● **Activity**: Find every line in the entries that holds the string "historical" and report it.

● **Available data**:
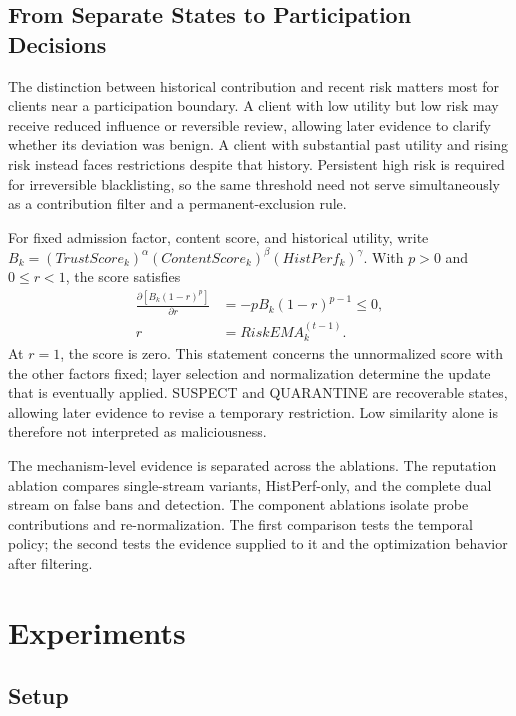 \documentclass[conference,compsoc]{IEEEtran}
\begin{document}
\subsection{From Separate States to Participation Decisions}

The distinction between historical contribution and recent risk matters most for clients near a participation boundary. A client with low utility but low risk may receive reduced influence or reversible review, allowing later evidence to clarify whether its deviation was benign. A client with substantial past utility and rising risk instead faces restrictions despite that history. Persistent high risk is required for irreversible blacklisting, so the same threshold need not serve simultaneously as a contribution filter and a permanent-exclusion rule.

For fixed admission factor, content score, and historical utility, write $B_k=(TrustScore_k)^\alpha(ContentScore_k)^\beta(HistPerf_k)^\gamma$. With $p>0$ and $0\leq r<1$, the score satisfies
\begin{equation}
    \begin{aligned}
        \frac{\partial [B_k(1-r)^p]}{\partial r} & =-pB_k(1-r)^{p-1}\leq0, \\
        r                                        & =RiskEMA_k^{(t-1)}.
    \end{aligned}
\end{equation}
At $r=1$, the score is zero. This statement concerns the unnormalized score with the other factors fixed; layer selection and normalization determine the update that is eventually applied. SUSPECT and QUARANTINE are recoverable states, allowing later evidence to revise a temporary restriction. Low similarity alone is therefore not interpreted as maliciousness.

The mechanism-level evidence is separated across the ablations. The reputation ablation compares single-stream variants, HistPerf-only, and the complete dual stream on false bans and detection. The component ablations isolate probe contributions and re-normalization. The first comparison tests the temporal policy; the second tests the evidence supplied to it and the optimization behavior after filtering.

\section{Experiments}

\subsection{Setup}
\end{document}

● **Exercise result**:
The distinction between historical contribution and recent risk matters most for clients near a participation boundary. A client with low utility but low risk may receive reduced influence or reversible review, allowing later evidence to clarify whether its deviation was benign. A client with substantial past utility and rising risk instead faces restrictions despite that history. Persistent high risk is required for irreversible blacklisting, so the same threshold need not serve simultaneously as a contribution filter and a permanent-exclusion rule.
For fixed admission factor, content score, and historical utility, write $B_k=(TrustScore_k)^\alpha(ContentScore_k)^\beta(HistPerf_k)^\gamma$. With $p>0$ and $0\leq r<1$, the score satisfies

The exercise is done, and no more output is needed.